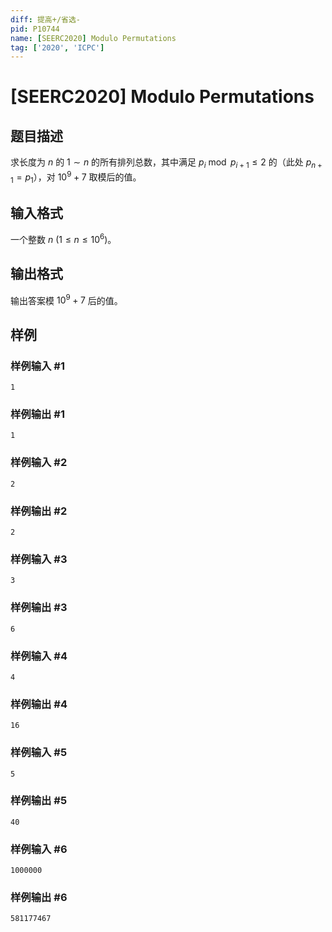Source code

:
 ```yaml
---
diff: 提高+/省选-
pid: P10744
name: [SEERC2020] Modulo Permutations
tag: ['2020', 'ICPC']
---
```

# [SEERC2020] Modulo Permutations
## 题目描述

求长度为 $n$ 的 $1 \sim n$ 的所有排列总数，其中满足 $p_i \bmod p_{i+1} \leq 2$ 的（此处 $p_{n+1} = p_1$），对 $10^9 + 7$ 取模后的值。
## 输入格式

一个整数 $n\ (1 \leq n \leq 10^6)$。
## 输出格式

输出答案模 $10^9+7$ 后的值。
## 样例

### 样例输入 #1
```
1
```
### 样例输出 #1
```
1
```
### 样例输入 #2
```
2
```
### 样例输出 #2
```
2
```
### 样例输入 #3
```
3
```
### 样例输出 #3
```
6
```
### 样例输入 #4
```
4
```
### 样例输出 #4
```
16
```
### 样例输入 #5
```
5
```
### 样例输出 #5
```
40
```
### 样例输入 #6
```
1000000
```
### 样例输出 #6
```
581177467
```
+++
_Task prompt_.
Retype each entry precisely. Skip images entirely.

_Answer section_.
Source code

:
 ```yaml
---
diff: 提高+/省选-
pid: P10744
name: [SEERC2020] Modulo Permutations
tag: ['2020', 'ICPC']
---
```

# [SEERC2020] Modulo Permutations
## 题目描述

求长度为 $n$ 的 $1 \sim n$ 的所有排列总数，其中满足 $p_i \bmod p_{i+1} \leq 2$ 的（此处 $p_{n+1} = p_1$），对 $10^9 + 7$ 取模后的值。
## 输入格式

一个整数 $n\ (1 \leq n \leq 10^6)$。
## 输出格式

输出答案模 $10^9+7$ 后的值。
## 样例

### 样例输入 #1
```
1
```
### 样例输出 #1
```
1
```
### 样例输入 #2
```
2
```
### 样例输出 #2
```
2
```
### 样例输入 #3
```
3
```
### 样例输出 #3
```
6
```
### 样例输入 #4
```
4
```
### 样例输出 #4
```
16
```
### 样例输入 #5
```
5
```
### 样例输出 #5
```
40
```
### 样例输入 #6
```
1000000
```
### 样例输出 #6
```
581177467
```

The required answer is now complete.